The oak-timbered set, modeled on London's 16th-century Rose Theatre, was donated to the British Shakespeare Company by Judi Dench, who won an Academy Award for playing Queen Elizabeth I in the 1998 romantic comedy.
The set — a full-size replica of a galleried theater interior — was given to Dench by the filmmakers and is currently in storage. British Shakespeare Company artistic director Robert Williamson said Monday the actress had recently made the "wonderful decision" to donate it to the troupe for a permanent base in northern England.
Williamson said he imagined the venue as "a living history center," offering live performances and a display of costumes from the film, which starred Joseph Fiennes as the playwright and Gwyneth Paltrow as his feisty love interest.
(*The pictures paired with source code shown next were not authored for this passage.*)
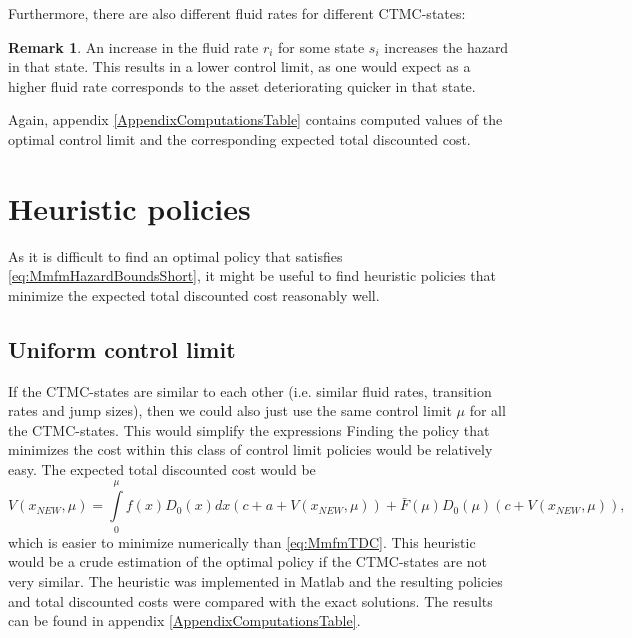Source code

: \documentclass[a4paper]{thesis}
\theoremstyle{definition}
\newtheorem{remark}{Remark}[chapter]
\begin{document}
Furthermore, there are also different fluid rates for different CTMC-states:
\begin{remark}
	An increase in the fluid rate $r_i$ for some state $s_i$ increases the hazard in that state.
	This results in a lower control limit, as one would expect as a higher fluid rate corresponds to the asset deteriorating quicker in that state.
\end{remark}

Again, appendix \ref{AppendixComputationsTable} contains computed values of the optimal control limit and the corresponding expected total discounted cost. \section{Heuristic policies}\label{section:MmfmHeuristics}
As it is difficult to find an optimal policy that satisfies \eqref{eq:MmfmHazardBoundsShort}, it might be useful to find heuristic policies that minimize the expected total discounted cost reasonably well.

\subsection{Uniform control limit}
If the CTMC-states are similar to each other (i.e. similar fluid rates, transition rates and jump sizes), then we could also just use the same control limit $\mu$ for all the CTMC-states.
This would simplify the expressions 
Finding the policy that minimizes the cost within this class of control limit policies would be relatively easy.
The expected total discounted cost would be
\[
V(x_{NEW},\mu)=\int\limits_0^\mu f(x)D_0(x)dx (c+a+V(x_{NEW},\mu))+\bar{F}(\mu)D_0(\mu)(c+V(x_{NEW},\mu)),
\]
which is easier to minimize numerically than \eqref{eq:MmfmTDC}.
This heuristic would be a crude estimation of the optimal policy if the  CTMC-states are not very similar. 
The heuristic was implemented in Matlab and the resulting policies and total discounted costs were compared with the exact solutions.
The results can be found in appendix \ref{AppendixComputationsTable}.
\end{document}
It won seven Oscars, including best picture.
The original Rose was built in 1587 on the south bank of the River Thames — then just outside the city limits of London, whose officials frowned on "disreputable" actors and often banned plays. Its repertoire included plays by William Shakespeare and Christopher Marlowe.
The British Shakespeare Company, which tours open-air productions of Shakespeare around the country, said it was looking at locations in the northern English cities of Sheffield, Manchester and York. It has set up a charitable trust to manage the project.
Williamson said northern England lacked a permanent Shakespearean venue. Audiences in southern England can visit Shakespeare's Globe, a rebuilt Elizabethan theater in south London, and the Midlands has the Royal Shakespeare Company, based in the Bard's hometown of Stratford-upon-Avon.
And yet Williamson said, "the four biggest Shakespearean actors are from the north of England — Ben Kingsley, Judi Dench, Patrick Stewart and Ian McKellen."
"We want to offer the north of England what London has," he said. "Every child in Great Britain still has to study Shakespeare. He's an integral part of our heritage and our identity."